What the task requires
Would you output all the lines below precisely as they stand, leaving each picture out?

Data excerpts
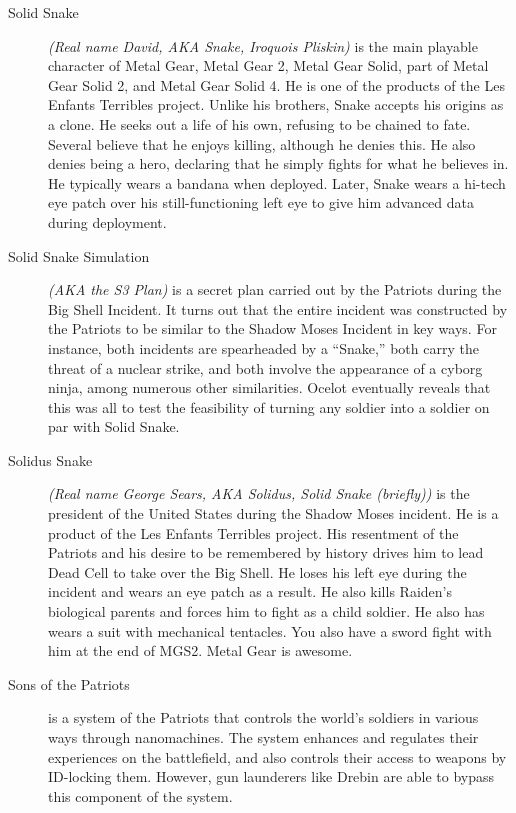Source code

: \documentclass[12pt]{article}
\begin{document}
\begin{description}
	\item [Solid Snake] \textit{(Real name David, AKA Snake, Iroquois
		Pliskin)} is the main playable character of Metal Gear, Metal
		Gear 2, Metal Gear Solid, part of Metal Gear Solid 2, and Metal
		Gear Solid 4. He is one of the products of the Les Enfants
		Terribles project. Unlike his brothers, Snake accepts his
		origins as a clone. He seeks out a life of his own, refusing to
		be chained to fate. Several believe that he enjoys killing,
		although he denies this. He also denies being a hero, declaring
		that he simply fights for what he believes in. He typically
		wears a bandana when deployed. Later, Snake wears a hi-tech eye
		patch over his still-functioning left eye to give him advanced
		data during deployment.

	\item [Solid Snake Simulation] \textit{(AKA the S3 Plan)} is a secret
		plan carried out by the Patriots during the Big Shell Incident.
		It turns out that the entire incident was constructed by the
		Patriots to be similar to the Shadow Moses Incident in key
		ways. For instance, both incidents are spearheaded by a
		``Snake,'' both carry the threat of a nuclear strike, and both
		involve the appearance of a cyborg ninja, among numerous other
		similarities. Ocelot eventually reveals that this was all to
		test the feasibility of turning any soldier into a soldier on
		par with Solid Snake.

	\item [Solidus Snake] \textit{(Real name George Sears, AKA Solidus,
		Solid Snake (briefly))} is the president of the United States
		during the Shadow Moses incident. He is a product of the Les
		Enfants Terribles project. His resentment of the Patriots and
		his desire to be remembered by history drives him to lead Dead
		Cell to take over the Big Shell. He loses his left eye during
		the incident and wears an eye patch as a result. He also kills
		Raiden's biological parents and forces him to fight as a child
		soldier. He also has wears a suit with mechanical tentacles.
		You also have a sword fight with him at the end of MGS2. Metal
		Gear is awesome.

	\item [Sons of the Patriots] is a system of the Patriots that controls
		the world's soldiers in various ways through nanomachines. The
		system enhances and regulates their experiences on the
		battlefield, and also controls their access to weapons by
		ID-locking them. However, gun launderers like Drebin are able
		to bypass this component of the system.
	

\end{description}
\end{document}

Answer to the problem
Source code

: \documentclass[12pt]{article}
\begin{document}
\begin{description}
	\item [Solid Snake] \textit{(Real name David, AKA Snake, Iroquois
		Pliskin)} is the main playable character of Metal Gear, Metal
		Gear 2, Metal Gear Solid, part of Metal Gear Solid 2, and Metal
		Gear Solid 4. He is one of the products of the Les Enfants
		Terribles project. Unlike his brothers, Snake accepts his
		origins as a clone. He seeks out a life of his own, refusing to
		be chained to fate. Several believe that he enjoys killing,
		although he denies this. He also denies being a hero, declaring
		that he simply fights for what he believes in. He typically
		wears a bandana when deployed. Later, Snake wears a hi-tech eye
		patch over his still-functioning left eye to give him advanced
		data during deployment.

	\item [Solid Snake Simulation] \textit{(AKA the S3 Plan)} is a secret
		plan carried out by the Patriots during the Big Shell Incident.
		It turns out that the entire incident was constructed by the
		Patriots to be similar to the Shadow Moses Incident in key
		ways. For instance, both incidents are spearheaded by a
		``Snake,'' both carry the threat of a nuclear strike, and both
		involve the appearance of a cyborg ninja, among numerous other
		similarities. Ocelot eventually reveals that this was all to
		test the feasibility of turning any soldier into a soldier on
		par with Solid Snake.

	\item [Solidus Snake] \textit{(Real name George Sears, AKA Solidus,
		Solid Snake (briefly))} is the president of the United States
		during the Shadow Moses incident. He is a product of the Les
		Enfants Terribles project. His resentment of the Patriots and
		his desire to be remembered by history drives him to lead Dead
		Cell to take over the Big Shell. He loses his left eye during
		the incident and wears an eye patch as a result. He also kills
		Raiden's biological parents and forces him to fight as a child
		soldier. He also has wears a suit with mechanical tentacles.
		You also have a sword fight with him at the end of MGS2. Metal
		Gear is awesome.

	\item [Sons of the Patriots] is a system of the Patriots that controls
		the world's soldiers in various ways through nanomachines. The
		system enhances and regulates their experiences on the
		battlefield, and also controls their access to weapons by
		ID-locking them. However, gun launderers like Drebin are able
		to bypass this component of the system.
	

\end{description}
\end{document}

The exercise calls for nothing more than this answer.